[Opening Data section section]
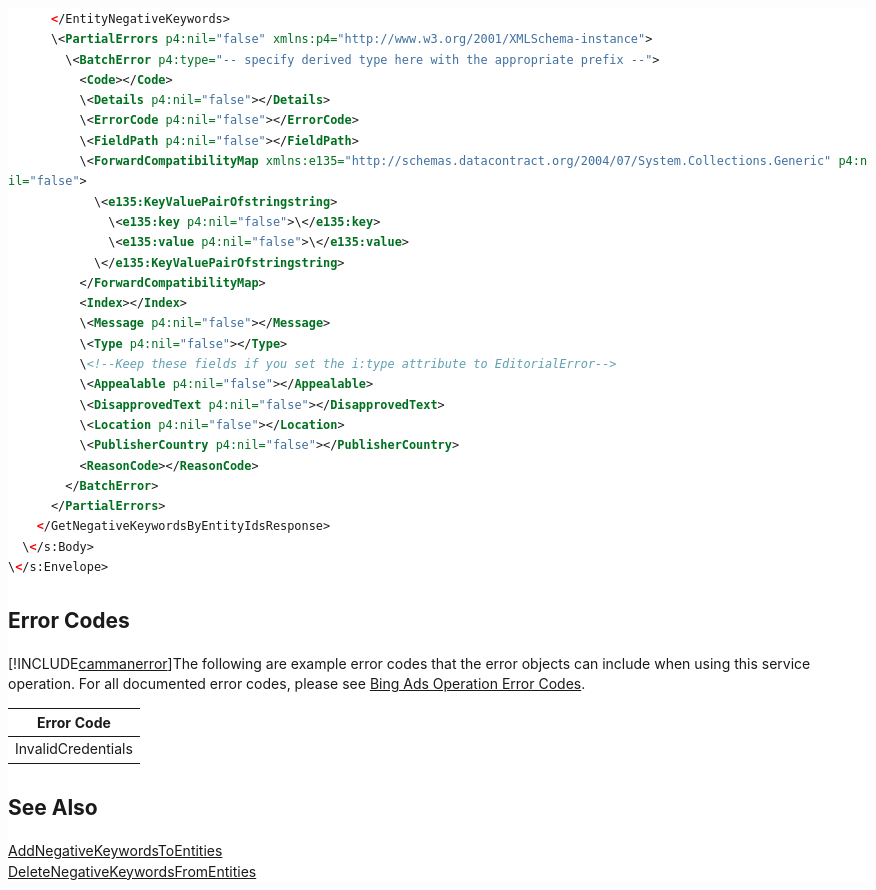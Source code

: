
 ```xml
      </EntityNegativeKeywords>
      \<PartialErrors p4:nil="false" xmlns:p4="http://www.w3.org/2001/XMLSchema-instance">
        \<BatchError p4:type="-- specify derived type here with the appropriate prefix --">
          <Code></Code>
          \<Details p4:nil="false"></Details>
          \<ErrorCode p4:nil="false"></ErrorCode>
          \<FieldPath p4:nil="false"></FieldPath>
          \<ForwardCompatibilityMap xmlns:e135="http://schemas.datacontract.org/2004/07/System.Collections.Generic" p4:nil="false">
            \<e135:KeyValuePairOfstringstring>
              \<e135:key p4:nil="false">\</e135:key>
              \<e135:value p4:nil="false">\</e135:value>
            \</e135:KeyValuePairOfstringstring>
          </ForwardCompatibilityMap>
          <Index></Index>
          \<Message p4:nil="false"></Message>
          \<Type p4:nil="false"></Type>
          \<!--Keep these fields if you set the i:type attribute to EditorialError-->
          \<Appealable p4:nil="false"></Appealable>
          \<DisapprovedText p4:nil="false"></DisapprovedText>
          \<Location p4:nil="false"></Location>
          \<PublisherCountry p4:nil="false"></PublisherCountry>
          <ReasonCode></ReasonCode>
        </BatchError>
      </PartialErrors>
    </GetNegativeKeywordsByEntityIdsResponse>
  \</s:Body>
\</s:Envelope>
```

## <a name="errors"></a>Error Codes
[!INCLUDE[cammanerror](../campaign-api/includes/cammanerror.md)]The following are example  error codes that the error objects can include when using this service operation. For all documented error codes, please see [Bing Ads Operation Error Codes](http://go.microsoft.com/fwlink/?LinkId=511884).

|Error Code|
|--------------|
|InvalidCredentials|

## See Also
[AddNegativeKeywordsToEntities](../campaign-api/addnegativekeywordstoentities-service-operation.md)  
[DeleteNegativeKeywordsFromEntities](../campaign-api/deletenegativekeywordsfromentities-service-operation.md)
[Closing Data section section]
Prompt
Without including any pictures, repeat the records above exactly.

Result of the exercise
Source code

:
 ```xml
      </EntityNegativeKeywords>
      \<PartialErrors p4:nil="false" xmlns:p4="http://www.w3.org/2001/XMLSchema-instance">
        \<BatchError p4:type="-- specify derived type here with the appropriate prefix --">
          <Code></Code>
          \<Details p4:nil="false"></Details>
          \<ErrorCode p4:nil="false"></ErrorCode>
          \<FieldPath p4:nil="false"></FieldPath>
          \<ForwardCompatibilityMap xmlns:e135="http://schemas.datacontract.org/2004/07/System.Collections.Generic" p4:nil="false">
            \<e135:KeyValuePairOfstringstring>
              \<e135:key p4:nil="false">\</e135:key>
              \<e135:value p4:nil="false">\</e135:value>
            \</e135:KeyValuePairOfstringstring>
          </ForwardCompatibilityMap>
          <Index></Index>
          \<Message p4:nil="false"></Message>
          \<Type p4:nil="false"></Type>
          \<!--Keep these fields if you set the i:type attribute to EditorialError-->
          \<Appealable p4:nil="false"></Appealable>
          \<DisapprovedText p4:nil="false"></DisapprovedText>
          \<Location p4:nil="false"></Location>
          \<PublisherCountry p4:nil="false"></PublisherCountry>
          <ReasonCode></ReasonCode>
        </BatchError>
      </PartialErrors>
    </GetNegativeKeywordsByEntityIdsResponse>
  \</s:Body>
\</s:Envelope>
```

## <a name="errors"></a>Error Codes
[!INCLUDE[cammanerror](../campaign-api/includes/cammanerror.md)]The following are example  error codes that the error objects can include when using this service operation. For all documented error codes, please see [Bing Ads Operation Error Codes](http://go.microsoft.com/fwlink/?LinkId=511884).

|Error Code|
|--------------|
|InvalidCredentials|

## See Also
[AddNegativeKeywordsToEntities](../campaign-api/addnegativekeywordstoentities-service-operation.md)  
[DeleteNegativeKeywordsFromEntities](../campaign-api/deletenegativekeywordsfromentities-service-operation.md)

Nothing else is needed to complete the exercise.